[Plain-text document sources]
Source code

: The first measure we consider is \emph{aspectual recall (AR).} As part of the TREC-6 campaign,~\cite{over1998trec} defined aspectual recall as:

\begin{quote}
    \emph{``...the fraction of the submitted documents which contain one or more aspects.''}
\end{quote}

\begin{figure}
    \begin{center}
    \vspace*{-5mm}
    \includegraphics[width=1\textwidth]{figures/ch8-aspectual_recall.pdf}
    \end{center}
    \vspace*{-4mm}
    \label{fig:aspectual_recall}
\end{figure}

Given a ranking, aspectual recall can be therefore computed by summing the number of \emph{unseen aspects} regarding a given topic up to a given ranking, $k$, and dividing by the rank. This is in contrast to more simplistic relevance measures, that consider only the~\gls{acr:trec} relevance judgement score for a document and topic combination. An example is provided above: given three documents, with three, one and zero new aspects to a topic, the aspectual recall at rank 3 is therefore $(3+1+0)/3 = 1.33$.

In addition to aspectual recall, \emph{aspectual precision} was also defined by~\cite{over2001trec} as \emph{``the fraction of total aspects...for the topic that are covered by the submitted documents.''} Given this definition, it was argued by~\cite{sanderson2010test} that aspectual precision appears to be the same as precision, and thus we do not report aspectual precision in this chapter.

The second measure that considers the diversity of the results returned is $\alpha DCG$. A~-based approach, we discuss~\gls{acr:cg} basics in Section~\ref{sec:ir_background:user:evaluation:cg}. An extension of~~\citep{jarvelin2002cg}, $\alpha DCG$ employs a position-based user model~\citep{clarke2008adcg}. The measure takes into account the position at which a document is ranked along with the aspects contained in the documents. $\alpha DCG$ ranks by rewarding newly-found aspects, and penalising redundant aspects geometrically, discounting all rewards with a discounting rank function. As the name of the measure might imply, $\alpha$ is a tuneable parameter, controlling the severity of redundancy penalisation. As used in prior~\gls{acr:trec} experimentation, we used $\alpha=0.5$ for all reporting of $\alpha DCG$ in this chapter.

--- What is needed ---
Your answer should be the exact lines above from the one with "Given a ranking, aspectual" through the one with "In addition to", both included, and nothing besides.

--- Result of the exercise ---
Given a ranking, aspectual recall can be therefore computed by summing the number of \emph{unseen aspects} regarding a given topic up to a given ranking, $k$, and dividing by the rank. This is in contrast to more simplistic relevance measures, that consider only the~\gls{acr:trec} relevance judgement score for a document and topic combination. An example is provided above: given three documents, with three, one and zero new aspects to a topic, the aspectual recall at rank 3 is therefore $(3+1+0)/3 = 1.33$.

In addition to aspectual recall, \emph{aspectual precision} was also defined by~\cite{over2001trec} as \emph{``the fraction of total aspects...for the topic that are covered by the submitted documents.''} Given this definition, it was argued by~\cite{sanderson2010test} that aspectual precision appears to be the same as precision, and thus we do not report aspectual precision in this chapter.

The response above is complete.